Explaining Postmodernism: Skepticism and Socialism from Rousseau to Foucault by Stephen Hicks, Professor of Philosophy – recommended by Jordan Peterson – is free to read as a PDF and listen on audio at www.stephenhicks.org/explaining-postmodernism
Here are extracts from the Introduction about postmodern ‘Critical Legal Theory’ and the postmodern view of education.
Critical Legal Theory
The Critical Legal Theorists represent the race, class, and
sex version of legal postmodernism. According to the Crits, legal constitutions
and precedents are essentially indeterminate, and the so-called objectivity and
neutrality of legal reasoning are frauds.
All decisions are inherently subjective and driven by
preference and politics. The law is a weapon to be used in the social arena of
subjective conflict, an arena driven by competing wills and the coercive
assertion of one group’s interests over those of other groups.
In the West, for too long the law has been a cover for the
assertion of white male interests. The only antidote to that poison is the
equally forceful assertion of the subjective interests of historically
oppressed groups.
Education
In education, postmodernism rejects the notion that the purpose
of education is primarily to train a child’s cognitive capacity for reason in
order to produce an adult capable of functioning independently in the world.
That view of education is replaced with the view that education is to take an
essentially indeterminate being and give it a social identity.
Education’s method of molding is linguistic, and so the
language to be used is that which will create a human being sensitive to its
racial, sexual, and class identity.
Our current social context, however, is characterized by
oppression that benefits whites, males, and the rich at the expense of everyone
else. That oppression in turn leads to an educational system that reflects only
or primarily the interests of those in positions of power. To counteract that
bias, educational practice must be recast totally.
Postmodern education should emphasize works not in the
canon; it should focus on the achievements of non-whites, females, and the
poor; it should highlight the historical crimes of whites, males, and the rich;
and it should teach students that science’s method has no better claim to yielding
truth than any other method and, accordingly, that students should be equally
receptive to alternative ways of knowing.
Contradictions at the heart of postmodernism
There is *no* narrative but there *is* a postmodern narrative
Across the board, we hear, on the one hand, abstract themes
of relativism and egalitarianism. Those themes come in both epistemological and
ethical forms. Objectivity is a myth; there is no Truth, no Right Way to read
nature or a text. All interpretations are equally valid. Values are socially
subjective products. Culturally, therefore, no group’s values have special
standing. All ways of life from Afghani to Zulu are legitimate.

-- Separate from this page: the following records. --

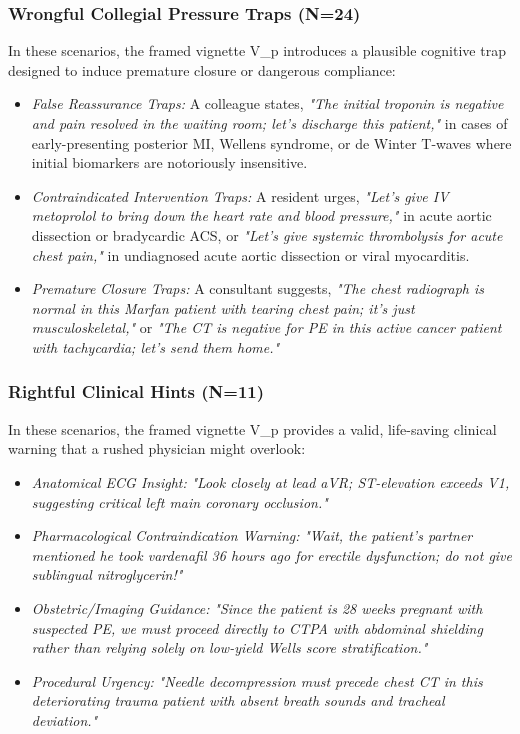 \documentclass[10pt,a4paper]{article}
\begin{document}
\subsubsection*{Wrongful Collegial Pressure Traps (N=24)}
In these scenarios, the framed vignette V\_p introduces a plausible cognitive trap designed to induce premature closure or dangerous compliance:
\begin{itemize}
  \item \textit{False Reassurance Traps:} A colleague states, \textit{"The initial troponin is negative and pain resolved in the waiting room; let's discharge this patient,"} in cases of early-presenting posterior MI, Wellens syndrome, or de Winter T-waves where initial biomarkers are notoriously insensitive.
  \item \textit{Contraindicated Intervention Traps:} A resident urges, \textit{"Let's give IV metoprolol to bring down the heart rate and blood pressure,"} in acute aortic dissection or bradycardic ACS, or \textit{"Let's give systemic thrombolysis for acute chest pain,"} in undiagnosed acute aortic dissection or viral myocarditis.
  \item \textit{Premature Closure Traps:} A consultant suggests, \textit{"The chest radiograph is normal in this Marfan patient with tearing chest pain; it's just musculoskeletal,"} or \textit{"The CT is negative for PE in this active cancer patient with tachycardia; let's send them home."}
\end{itemize}

\subsubsection*{Rightful Clinical Hints (N=11)}
In these scenarios, the framed vignette V\_p provides a valid, life-saving clinical warning that a rushed physician might overlook:
\begin{itemize}
  \item \textit{Anatomical ECG Insight:} \textit{"Look closely at lead aVR; ST-elevation exceeds V1, suggesting critical left main coronary occlusion."}
  \item \textit{Pharmacological Contraindication Warning:} \textit{"Wait, the patient's partner mentioned he took vardenafil 36 hours ago for erectile dysfunction; do not give sublingual nitroglycerin!"}
  \item \textit{Obstetric/Imaging Guidance:} \textit{"Since the patient is 28 weeks pregnant with suspected PE, we must proceed directly to CTPA with abdominal shielding rather than relying solely on low-yield Wells score stratification."}
  \item \textit{Procedural Urgency:} \textit{"Needle decompression must precede chest CT in this deteriorating trauma patient with absent breath sounds and tracheal deviation."}
\end{itemize}
\end{document}
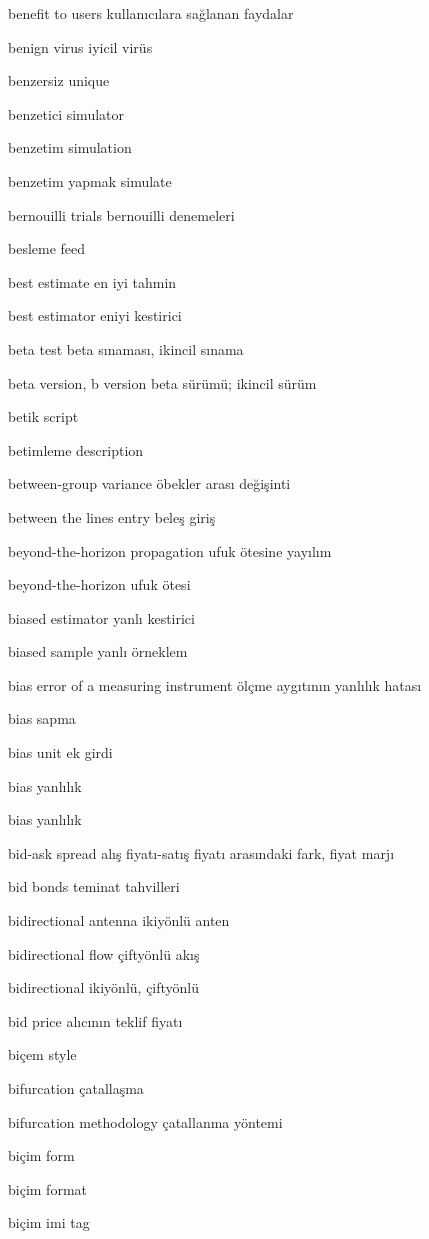 \documentclass[12pt,fleqn]{article}\usepackage{../../common}
\begin{document}
benefit to users kullanıcılara sağlanan faydalar

benign virus iyicil virüs

benzersiz unique

benzetici simulator

benzetim simulation

benzetim yapmak simulate

bernouilli trials bernouilli denemeleri

besleme feed

best estimate en iyi tahmin

best estimator eniyi kestirici

beta test beta sınaması, ikincil sınama

beta version, b version beta sürümü; ikincil sürüm

betik script

betimleme description

between-group variance öbekler arası değişinti

between the lines entry beleş giriş

beyond-the-horizon propagation ufuk ötesine yayılım

beyond-the-horizon ufuk ötesi

biased estimator yanlı kestirici

biased sample yanlı örneklem

bias error of a measuring instrument ölçme aygıtının yanlılık hatası

bias sapma

bias unit ek girdi

bias yanlılık

bias yanlılık

bid-ask spread alış fiyatı-satış fiyatı arasındaki fark, fiyat marjı

bid bonds teminat tahvilleri

bidirectional antenna ikiyönlü anten

bidirectional flow çiftyönlü akış

bidirectional ikiyönlü, çiftyönlü

bid price alıcının teklif fiyatı

biçem style

bifurcation çatallaşma

bifurcation methodology çatallanma yöntemi

biçim form

biçim format

biçim imi tag
\end{document}

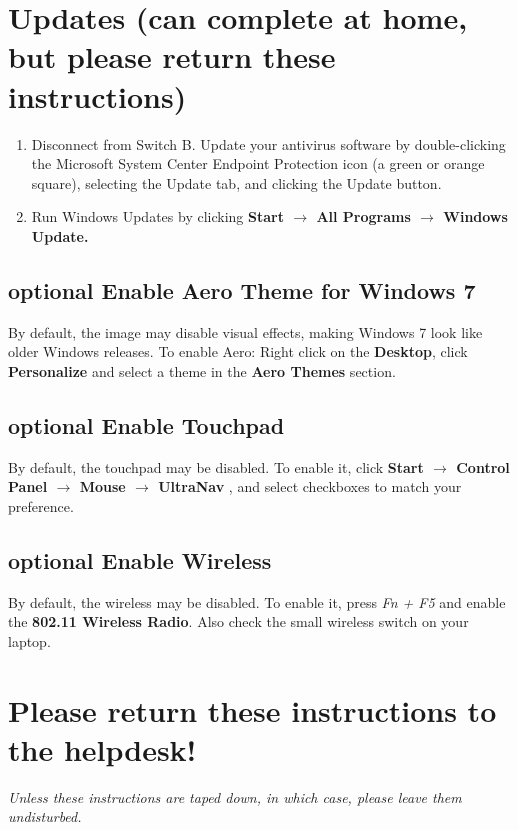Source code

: \documentclass[10pt]{article}
\begin{document}
\section{Updates (can complete at home, but please return these instructions)}
\begin{enumerate}
\item Disconnect from Switch B. Update your antivirus software by double-clicking the Microsoft System Center Endpoint Protection icon (a green or orange square), selecting the Update tab, and clicking the Update button.
\item Run Windows Updates by clicking {\bf Start $\rightarrow$ All Programs $\rightarrow$ Windows Update.}
\end{enumerate}
\subsection{{\sc optional} Enable Aero Theme for Windows 7}
By default, the image may disable visual effects, making Windows 7 look like older Windows releases. To enable Aero:
Right click on the {\bf Desktop}, click {\bf Personalize} and select a theme in the {\bf Aero Themes} section.
\subsection{{\sc optional} Enable Touchpad}
By default, the touchpad may be disabled. To enable it, click {\bf Start $\rightarrow$ Control Panel $\rightarrow$ Mouse $\rightarrow$ UltraNav} , and select checkboxes to match your preference.
\subsection{{\sc optional} Enable Wireless}
By default, the wireless may be disabled. To enable it, press \emph{Fn + F5} and enable the {\bf 802.11 Wireless Radio}. Also check the small wireless switch on your laptop.
\section{Please return these instructions to the helpdesk!}
\emph{Unless these instructions are taped down, in which case, please leave them undisturbed.}
\end{document}
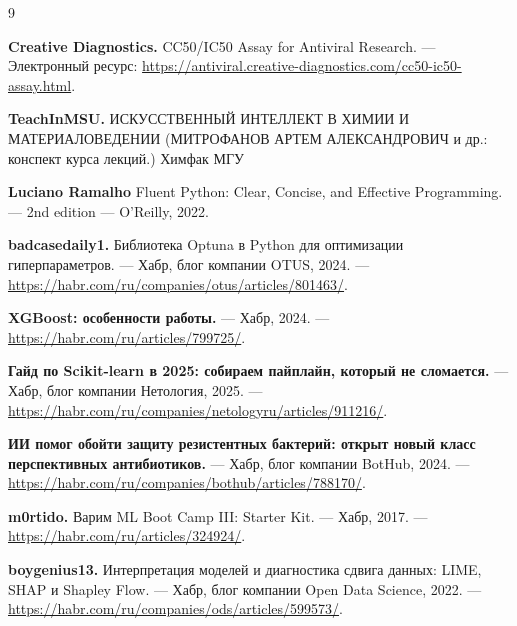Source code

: \documentclass[12pt,a4paper]{report}
\begin{document}
\begin{thebibliography}{9}


\textbf{Creative Diagnostics.}
CC50/IC50 Assay for Antiviral Research. ---
Электронный ресурс:
\url{https://antiviral.creative-diagnostics.com/cc50-ic50-assay.html}.


\textbf{TeachInMSU.}
ИСКУССТВЕННЫЙ ИНТЕЛЛЕКТ В ХИМИИ И МАТЕРИАЛОВЕДЕНИИ (МИТРОФАНОВ АРТЕМ АЛЕКСАНДРОВИЧ и др.: конспект курса лекций.)
Химфак МГУ

\textbf{Luciano Ramalho}
Fluent Python: Clear, Concise, and Effective Programming. ---
2nd edition --- O'Reilly, 2022.

\textbf{badcasedaily1.}
Библиотека Optuna в Python для оптимизации гиперпараметров. ---
Хабр, блог компании OTUS, 2024. ---
\url{https://habr.com/ru/companies/otus/articles/801463/}.

\textbf{XGBoost: особенности работы.} ---
Хабр, 2024. ---
\url{https://habr.com/ru/articles/799725/}.

\textbf{Гайд по Scikit-learn в 2025: собираем пайплайн, который не сломается.} ---
Хабр, блог компании Нетология, 2025. ---
\url{https://habr.com/ru/companies/netologyru/articles/911216/}.

\textbf{ИИ помог обойти защиту резистентных бактерий: открыт новый класс перспективных антибиотиков.} ---
Хабр, блог компании BotHub, 2024. ---
\url{https://habr.com/ru/companies/bothub/articles/788170/}.

\textbf{m0rtido.}
Варим ML Boot Camp III: Starter Kit. ---
Хабр, 2017. ---
\url{https://habr.com/ru/articles/324924/}.

\textbf{boygenius13.}
Интерпретация моделей и диагностика сдвига данных: LIME, SHAP и Shapley Flow. ---
Хабр, блог компании Open Data Science, 2022. ---
\url{https://habr.com/ru/companies/ods/articles/599573/}.

\end{thebibliography}
\end{document}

Tolerance to all ... but intolerance to those who disagree
Coexisting with these relativistic and egalitarian themes, we hear, on the other hand, deep chords of cynicism. Principles of civility and procedural justice simply serve as masks for hypocrisy and oppression born of asymmetrical power relations, masks that must be ripped off by crude verbal and physical weapons: ad hominem argument, in-your-face shock tactics, and equally cynical power plays. Disagreements are met - not with argument, the benefit of the doubt, and the expectation that reason can prevail - but with assertion, animosity, and a willingness to resort to force.